Est-ce qu'on peut lui mettre une corne de licorne ?
« Non. » Mon verdict est sans appel et je ne céderai pas, car on n’a plus cinq ans.
Des ailes, alors ?
« Non plus. »
C'est son poulpe, mais c'est aussi ma réputation.
Rabat-joie…
Je récupère aussi les restes de son dessin, afin de ne pas retrouver des bouts de papier un peu partout à mon retour. Avoir un chat, ça ne s' improvise pas !

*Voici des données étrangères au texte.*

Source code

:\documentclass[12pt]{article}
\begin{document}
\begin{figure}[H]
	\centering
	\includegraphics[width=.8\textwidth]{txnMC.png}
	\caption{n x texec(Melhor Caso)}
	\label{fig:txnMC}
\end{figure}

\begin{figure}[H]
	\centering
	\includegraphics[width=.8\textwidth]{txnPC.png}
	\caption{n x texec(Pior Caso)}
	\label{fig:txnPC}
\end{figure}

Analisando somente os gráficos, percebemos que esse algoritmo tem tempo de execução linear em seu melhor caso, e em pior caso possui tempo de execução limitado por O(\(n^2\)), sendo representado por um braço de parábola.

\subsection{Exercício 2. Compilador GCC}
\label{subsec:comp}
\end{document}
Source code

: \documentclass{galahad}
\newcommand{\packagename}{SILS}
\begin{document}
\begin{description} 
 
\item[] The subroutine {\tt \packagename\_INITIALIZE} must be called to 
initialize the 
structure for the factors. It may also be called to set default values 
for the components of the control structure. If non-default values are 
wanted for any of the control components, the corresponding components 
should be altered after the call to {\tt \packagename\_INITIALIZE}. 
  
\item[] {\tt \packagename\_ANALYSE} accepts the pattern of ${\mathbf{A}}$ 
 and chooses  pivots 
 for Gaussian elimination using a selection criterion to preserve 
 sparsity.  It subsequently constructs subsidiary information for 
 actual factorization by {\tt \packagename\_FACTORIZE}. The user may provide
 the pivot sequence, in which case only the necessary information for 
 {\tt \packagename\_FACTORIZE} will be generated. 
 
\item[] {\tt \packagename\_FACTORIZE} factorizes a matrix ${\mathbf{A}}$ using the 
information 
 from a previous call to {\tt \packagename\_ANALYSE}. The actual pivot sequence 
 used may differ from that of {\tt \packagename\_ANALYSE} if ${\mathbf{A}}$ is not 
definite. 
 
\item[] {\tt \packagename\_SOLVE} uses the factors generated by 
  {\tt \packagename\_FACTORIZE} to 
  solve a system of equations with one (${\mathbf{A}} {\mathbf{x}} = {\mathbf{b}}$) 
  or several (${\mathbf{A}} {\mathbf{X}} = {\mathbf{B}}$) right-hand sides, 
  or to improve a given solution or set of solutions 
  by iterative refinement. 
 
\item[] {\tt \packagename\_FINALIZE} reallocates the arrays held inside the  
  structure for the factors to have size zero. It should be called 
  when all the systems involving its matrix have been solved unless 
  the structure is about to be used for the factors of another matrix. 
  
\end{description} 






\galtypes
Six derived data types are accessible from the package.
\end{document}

Je pose mon petit béret noir sur ma tête et enfile un veston en simili cuir noir par-dessus ma robe rouge foncé en jersey et des collants opaques noirs. Ce style sombre mais classique : Nina tout craché.
Dans le bus qui m’amène en ville, je poursuis ma lecture :
Quand il l'aimerait de toutes les forces de son être chétif, il n'arriverait pas à l'aimer en quatre-vingts ans autant que moi en un jour — Les Hauts de Hurlevent.
C'est d’un bateau, mais c’est tellement beau. J’ai toujours été fleur bleue sans pour autant aimer lire les classiques de la littérature, qu’elle soit française ou étrangère. Bien que je sorte d’une fac littéraire, la lecture de Madame Bovary de Flaubert m’a ennuyé à mourir, j’ai fait des cauchemars à la suite d’un travail sur Les fleurs du mal de Baudelaire, et je me suis posée de sérieuses questions quant au sens de la vie humaine après avoir lu L’étranger de Camus. Il n’empêche que des trois, c’est celui que j’ai le plus apprécié, allez savoir pourquoi…
Le bus s’arrête et je descends non loin de la Grand Place, je me souviens que le marché d’automne débute aujourd’hui, pour une durée d’une semaine. Si Balthazar revient me chercher, je n’aurai peut-être plus l’occasion de revenir avant jeudi prochain, et je n’ai presque plus de thé en vrac, à force d’hiberner en plein été.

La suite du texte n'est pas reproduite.